O texto e a narração estoicos e hiper-racionais, com a ocasional piscadela ao cômico, têm o intuito de imediatamente desarmar o espectador. Esse caráter didático não julga a capacidade do público de entender conceitos simples, mas sim pinta uma clara narrativa e linha temporal a ser seguidas. A linguagem é, na realidade, muito similar em tom à do documentarista norte-americano Michael Moore que, em diversos renomados trabalhos que sucedem o curta em questão, se volta ao lúdico e ao irônico para se conectar com o espectador, ao mesmo passo que lentamente afia sua escolha de palavras para que a mensagem ao final da exibição seja cirúrgica.
Quanto à estética em si, os diversos gráficos feitos de recortes de revista e os inúmeros insertes de filmagens do “real” – que mais remetem a imagens de arquivo – nos transportam para o que seria uma versão cinematográfica do movimento pop art. À primeira vista, vemos as paletas saturadas dos tomates e famílias que facilmente se adequam ao famigerado “sonho americano”, e apenas pensamos na comercialidade dessas imagens. Porém, sob segunda inspeção, notamos como os visuais corroboram com o sarcasmo do texto, ao apresentar uma realidade que é alheia a do brasileiro, mas profundamente difundida entre a mídia anglo-saxônica e seu culto ao artificial.
Mergulhamos tão profundamente no universo de Ilha das Flores, entre conceituações inúteis sobre as composições dos cérebros de humanos e suínos, e romantizações super idealizadas dos diferentes setores trabalhistas, que até esquecemos o título do curta. Temos noção que o filme possui um largo diálogo com a sátira – afinal, não se coloca imagens chocantes do holocausto no meio de um curta vibrante e carismático sem considerar o contraste de tom que é criado – mas somos entretidos e distraídos pelas criativas maneiras com que o roteiro consegue dar voltas sobre si mesmo, adicionando ainda mais elementos no caminho. Eis que, depois de mais da metade da duração do filme, somos finalmente introduzidos à infame Ilha das Flores.

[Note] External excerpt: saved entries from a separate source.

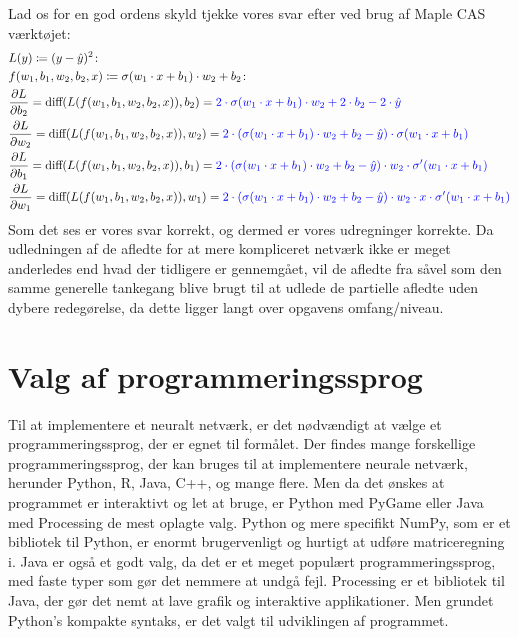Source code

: \documentclass{article}
\begin{document}
Lad os for en god ordens skyld tjekke vores svar efter ved brug af Maple CAS værktøjet:
\begin{align}
  &L(y)\coloneqq(y-\hat{y})^{2}\colon\\
  &f(w_{1},b_{1},w_{2},b_{2},x)\coloneqq\sigma(w_{1}\cdot x+b_{1})\cdot w_{2}+b_{2}\colon\\
  &\frac{\partial L}{\partial b_{2}}=\text{diff}(L(f(w_{1},b_{1},w_{2},b_{2},x)),b_2)=\color{blue}2\cdot\sigma(w_{1}\cdot x+b_{1})\cdot w_{2}+2\cdot b_{2}-2\cdot\hat{y}\\
  &\frac{\partial L}{\partial w_{2}}= \text{diff}(L(f(w_{1},b_{1},w_{2},b_{2},x)),w_2)=\color{blue}2\cdot(\sigma(w_{1}\cdot x+b_{1})\cdot w_{2}+b_{2}-\hat{y})\cdot\sigma(w_{1}\cdot x+b_{1})\\
  &\frac{\partial L}{\partial b_{1}}= \text{diff}(L(f(w_{1},b_{1},w_{2},b_{2},x)),b_1)=\color{blue}2\cdot(\sigma(w_{1}\cdot x+b_{1})\cdot w_{2}+b_{2}-\hat{y})\cdot w_{2}\cdot\sigma'(w_{1}\cdot x+b_{1})\\
  &\frac{\partial L}{\partial w_{1}}= \text{diff}(L(f(w_{1},b_{1},w_{2},b_{2},x)),w_1)=\color{blue}2\cdot(\sigma(w_{1}\cdot x+b_{1})\cdot w_{2}+b_{2}-\hat{y})\cdot w_{2}\cdot x\cdot\sigma'(w_{1}\cdot x+b_{1})
\end{align}
Som det ses er vores svar korrekt, og dermed er vores udregninger korrekte. Da udledningen af de afledte for at mere kompliceret netværk ikke er meget anderledes end hvad der tidligere er gennemgået, vil de afledte fra \parencite{keita2023backpropagation,verma2020neuralnet,kurbiel2021softmax} såvel som den samme generelle tankegang blive brugt til at udlede de partielle afledte uden dybere redegørelse, da dette ligger langt over opgavens omfang/niveau.
\section{Valg af programmeringssprog}
Til at implementere et neuralt netværk, er det nødvændigt at vælge et programmeringssprog, der er egnet til formålet. Der findes mange forskellige programmeringssprog, der kan bruges til at implementere neurale netværk, herunder Python, R, Java, C++, og mange flere. Men da det ønskes at programmet er interaktivt og let at bruge, er Python med PyGame eller Java med Processing de mest oplagte valg. Python og mere specifikt NumPy, som er et bibliotek til Python, er enormt brugervenligt og hurtigt at udføre matriceregning i. Java er også et godt valg, da det er et meget populært programmeringssprog, med faste typer som gør det nemmere at undgå fejl. Processing er et bibliotek til Java, der gør det nemt at lave grafik og interaktive applikationer. Men grundet Python's kompakte syntaks, er det valgt til udviklingen af programmet.
\end{document}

Para o curta, a Ilha das Flores representa um mecanismo de subversão final do arco narrativo construído até então. Ao mesmo tempo que confirma as impressões do espectador, de que um propósito maior estava lentamente sendo tecido por detrás do humor levemente ácido; o clímax do filme também revela que a realidade desse local quebra as regras já estabelecidas no universo em que fomos imersos. Subitamente, nos é revelado que crianças e mulheres da Ilha das Flores, que são tão humanas quanto qualquer um, são tratadas aqui como inferiores aos porcos. Entende-se imediatamente que essa população representa uma mazela da sociedade, e que os conceitos previamente definidos sobre as condições humanas e suas interações entre si são nulas ou irrelevantes quando vistas sob uma lente capitalista.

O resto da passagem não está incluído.